Stop after the line that contains "with ID 22242</summary></details>". Until then, retype each line of the entries exactly from the first one, skipping pictures.

═══ DATA FOR THIS TASK

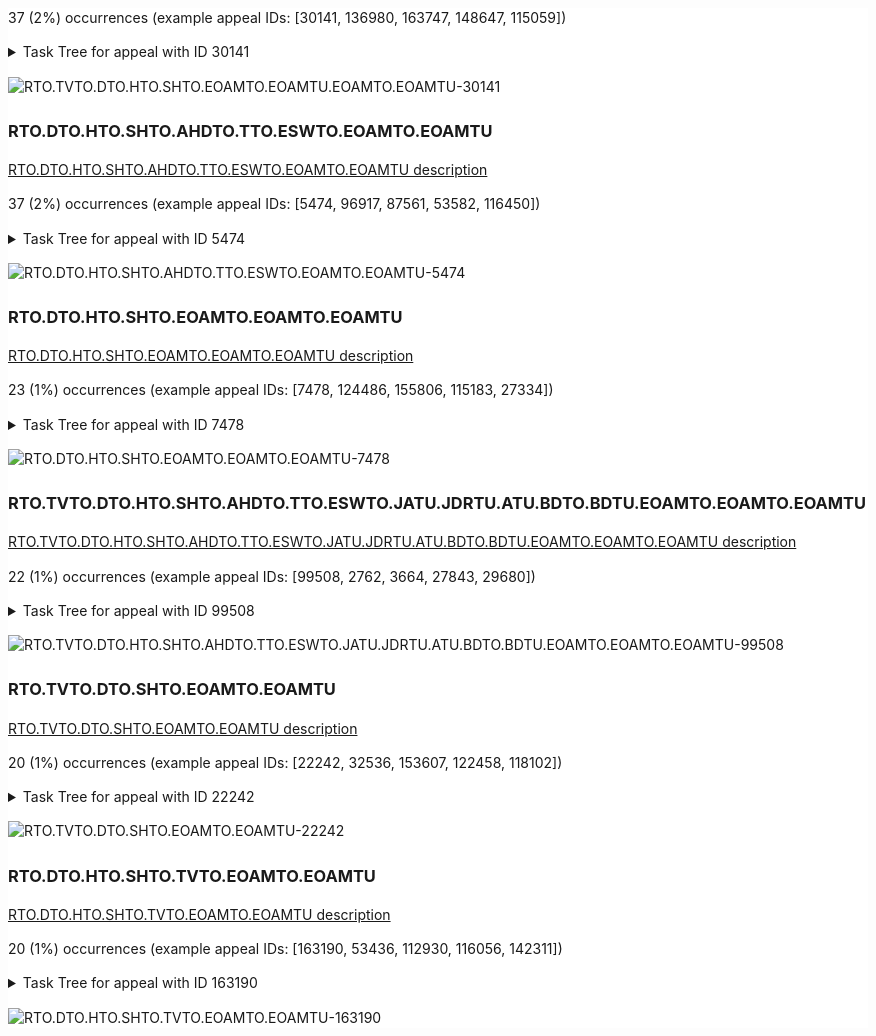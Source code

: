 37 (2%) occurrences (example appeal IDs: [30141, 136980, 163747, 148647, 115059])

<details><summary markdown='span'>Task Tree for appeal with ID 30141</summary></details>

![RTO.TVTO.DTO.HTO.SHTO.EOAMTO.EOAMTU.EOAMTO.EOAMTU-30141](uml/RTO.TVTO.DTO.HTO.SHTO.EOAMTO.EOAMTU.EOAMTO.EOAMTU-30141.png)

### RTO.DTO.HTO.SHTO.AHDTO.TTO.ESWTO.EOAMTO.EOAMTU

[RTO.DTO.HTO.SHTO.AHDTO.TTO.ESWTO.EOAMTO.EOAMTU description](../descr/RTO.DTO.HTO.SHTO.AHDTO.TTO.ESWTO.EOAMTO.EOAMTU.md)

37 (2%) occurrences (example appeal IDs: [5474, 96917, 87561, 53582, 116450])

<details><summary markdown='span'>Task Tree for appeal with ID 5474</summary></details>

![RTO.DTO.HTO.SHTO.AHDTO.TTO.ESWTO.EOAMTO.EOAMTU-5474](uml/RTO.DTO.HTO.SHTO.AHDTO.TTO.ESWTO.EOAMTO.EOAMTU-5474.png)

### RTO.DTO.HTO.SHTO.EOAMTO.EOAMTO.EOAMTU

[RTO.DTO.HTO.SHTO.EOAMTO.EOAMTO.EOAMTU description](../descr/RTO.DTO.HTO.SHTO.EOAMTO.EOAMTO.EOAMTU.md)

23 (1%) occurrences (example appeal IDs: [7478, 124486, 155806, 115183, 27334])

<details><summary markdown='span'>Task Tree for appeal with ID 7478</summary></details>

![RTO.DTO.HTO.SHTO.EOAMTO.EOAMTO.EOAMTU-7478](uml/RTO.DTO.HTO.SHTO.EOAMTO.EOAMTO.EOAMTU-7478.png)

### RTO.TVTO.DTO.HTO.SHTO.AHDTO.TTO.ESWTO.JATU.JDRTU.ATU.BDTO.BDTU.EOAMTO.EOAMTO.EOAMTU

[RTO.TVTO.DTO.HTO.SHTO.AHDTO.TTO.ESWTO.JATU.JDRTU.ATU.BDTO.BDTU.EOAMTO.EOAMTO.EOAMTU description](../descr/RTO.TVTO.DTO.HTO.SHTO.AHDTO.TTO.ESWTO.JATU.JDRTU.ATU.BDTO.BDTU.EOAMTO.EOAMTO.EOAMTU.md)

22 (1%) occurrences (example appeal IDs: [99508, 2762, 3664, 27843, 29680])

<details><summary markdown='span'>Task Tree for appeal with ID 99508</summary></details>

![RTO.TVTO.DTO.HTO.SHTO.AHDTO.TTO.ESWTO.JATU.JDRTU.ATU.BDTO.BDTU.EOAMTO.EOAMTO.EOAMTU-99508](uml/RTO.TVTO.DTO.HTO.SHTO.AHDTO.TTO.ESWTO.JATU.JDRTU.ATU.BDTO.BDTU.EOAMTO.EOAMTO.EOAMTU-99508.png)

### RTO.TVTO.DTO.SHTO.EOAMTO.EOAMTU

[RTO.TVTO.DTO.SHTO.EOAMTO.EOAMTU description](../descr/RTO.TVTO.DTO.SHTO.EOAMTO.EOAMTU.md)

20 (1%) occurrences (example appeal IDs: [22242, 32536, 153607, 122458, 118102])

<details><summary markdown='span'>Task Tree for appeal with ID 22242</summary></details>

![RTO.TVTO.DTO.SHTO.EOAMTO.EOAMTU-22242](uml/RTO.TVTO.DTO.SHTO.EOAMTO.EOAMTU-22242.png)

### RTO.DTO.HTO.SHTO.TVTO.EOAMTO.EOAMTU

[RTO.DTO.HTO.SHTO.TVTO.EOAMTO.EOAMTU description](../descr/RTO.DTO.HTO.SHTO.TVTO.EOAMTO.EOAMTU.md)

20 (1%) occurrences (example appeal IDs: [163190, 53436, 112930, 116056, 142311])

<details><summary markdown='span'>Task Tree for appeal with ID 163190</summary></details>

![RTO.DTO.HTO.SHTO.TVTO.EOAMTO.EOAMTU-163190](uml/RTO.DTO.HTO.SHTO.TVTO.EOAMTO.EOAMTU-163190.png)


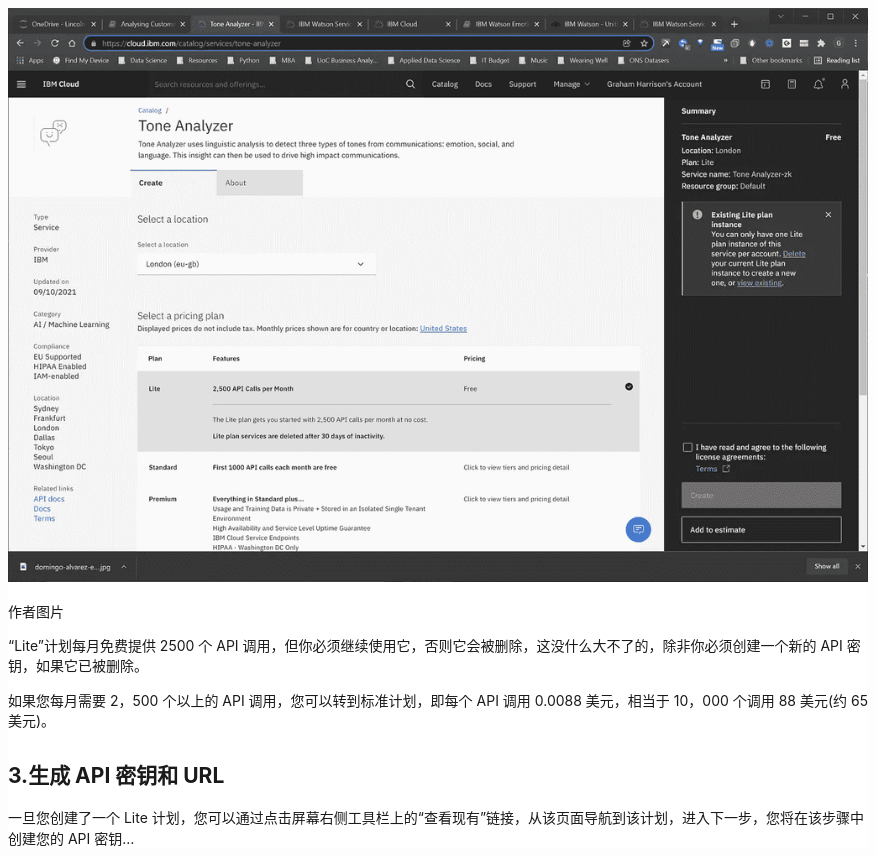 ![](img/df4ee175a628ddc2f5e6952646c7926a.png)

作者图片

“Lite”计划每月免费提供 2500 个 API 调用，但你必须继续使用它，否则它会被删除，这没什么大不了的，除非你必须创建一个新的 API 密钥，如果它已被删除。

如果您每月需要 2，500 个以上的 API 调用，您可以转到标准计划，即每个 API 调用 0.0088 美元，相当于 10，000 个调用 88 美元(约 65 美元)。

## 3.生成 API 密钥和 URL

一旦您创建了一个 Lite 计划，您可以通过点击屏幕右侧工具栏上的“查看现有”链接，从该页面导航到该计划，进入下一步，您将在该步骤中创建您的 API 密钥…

══════

- OUTPUT BELOW -
Source code

: 37 (2%) occurrences (example appeal IDs: [30141, 136980, 163747, 148647, 115059])

<details><summary markdown='span'>Task Tree for appeal with ID 30141</summary></details>

![RTO.TVTO.DTO.HTO.SHTO.EOAMTO.EOAMTU.EOAMTO.EOAMTU-30141](uml/RTO.TVTO.DTO.HTO.SHTO.EOAMTO.EOAMTU.EOAMTO.EOAMTU-30141.png)

### RTO.DTO.HTO.SHTO.AHDTO.TTO.ESWTO.EOAMTO.EOAMTU

[RTO.DTO.HTO.SHTO.AHDTO.TTO.ESWTO.EOAMTO.EOAMTU description](../descr/RTO.DTO.HTO.SHTO.AHDTO.TTO.ESWTO.EOAMTO.EOAMTU.md)

37 (2%) occurrences (example appeal IDs: [5474, 96917, 87561, 53582, 116450])

<details><summary markdown='span'>Task Tree for appeal with ID 5474</summary></details>

![RTO.DTO.HTO.SHTO.AHDTO.TTO.ESWTO.EOAMTO.EOAMTU-5474](uml/RTO.DTO.HTO.SHTO.AHDTO.TTO.ESWTO.EOAMTO.EOAMTU-5474.png)

### RTO.DTO.HTO.SHTO.EOAMTO.EOAMTO.EOAMTU

[RTO.DTO.HTO.SHTO.EOAMTO.EOAMTO.EOAMTU description](../descr/RTO.DTO.HTO.SHTO.EOAMTO.EOAMTO.EOAMTU.md)

23 (1%) occurrences (example appeal IDs: [7478, 124486, 155806, 115183, 27334])

<details><summary markdown='span'>Task Tree for appeal with ID 7478</summary></details>

![RTO.DTO.HTO.SHTO.EOAMTO.EOAMTO.EOAMTU-7478](uml/RTO.DTO.HTO.SHTO.EOAMTO.EOAMTO.EOAMTU-7478.png)

### RTO.TVTO.DTO.HTO.SHTO.AHDTO.TTO.ESWTO.JATU.JDRTU.ATU.BDTO.BDTU.EOAMTO.EOAMTO.EOAMTU

[RTO.TVTO.DTO.HTO.SHTO.AHDTO.TTO.ESWTO.JATU.JDRTU.ATU.BDTO.BDTU.EOAMTO.EOAMTO.EOAMTU description](../descr/RTO.TVTO.DTO.HTO.SHTO.AHDTO.TTO.ESWTO.JATU.JDRTU.ATU.BDTO.BDTU.EOAMTO.EOAMTO.EOAMTU.md)

22 (1%) occurrences (example appeal IDs: [99508, 2762, 3664, 27843, 29680])

<details><summary markdown='span'>Task Tree for appeal with ID 99508</summary></details>

![RTO.TVTO.DTO.HTO.SHTO.AHDTO.TTO.ESWTO.JATU.JDRTU.ATU.BDTO.BDTU.EOAMTO.EOAMTO.EOAMTU-99508](uml/RTO.TVTO.DTO.HTO.SHTO.AHDTO.TTO.ESWTO.JATU.JDRTU.ATU.BDTO.BDTU.EOAMTO.EOAMTO.EOAMTU-99508.png)

### RTO.TVTO.DTO.SHTO.EOAMTO.EOAMTU

[RTO.TVTO.DTO.SHTO.EOAMTO.EOAMTU description](../descr/RTO.TVTO.DTO.SHTO.EOAMTO.EOAMTU.md)

20 (1%) occurrences (example appeal IDs: [22242, 32536, 153607, 122458, 118102])

<details><summary markdown='span'>Task Tree for appeal with ID 22242</summary></details>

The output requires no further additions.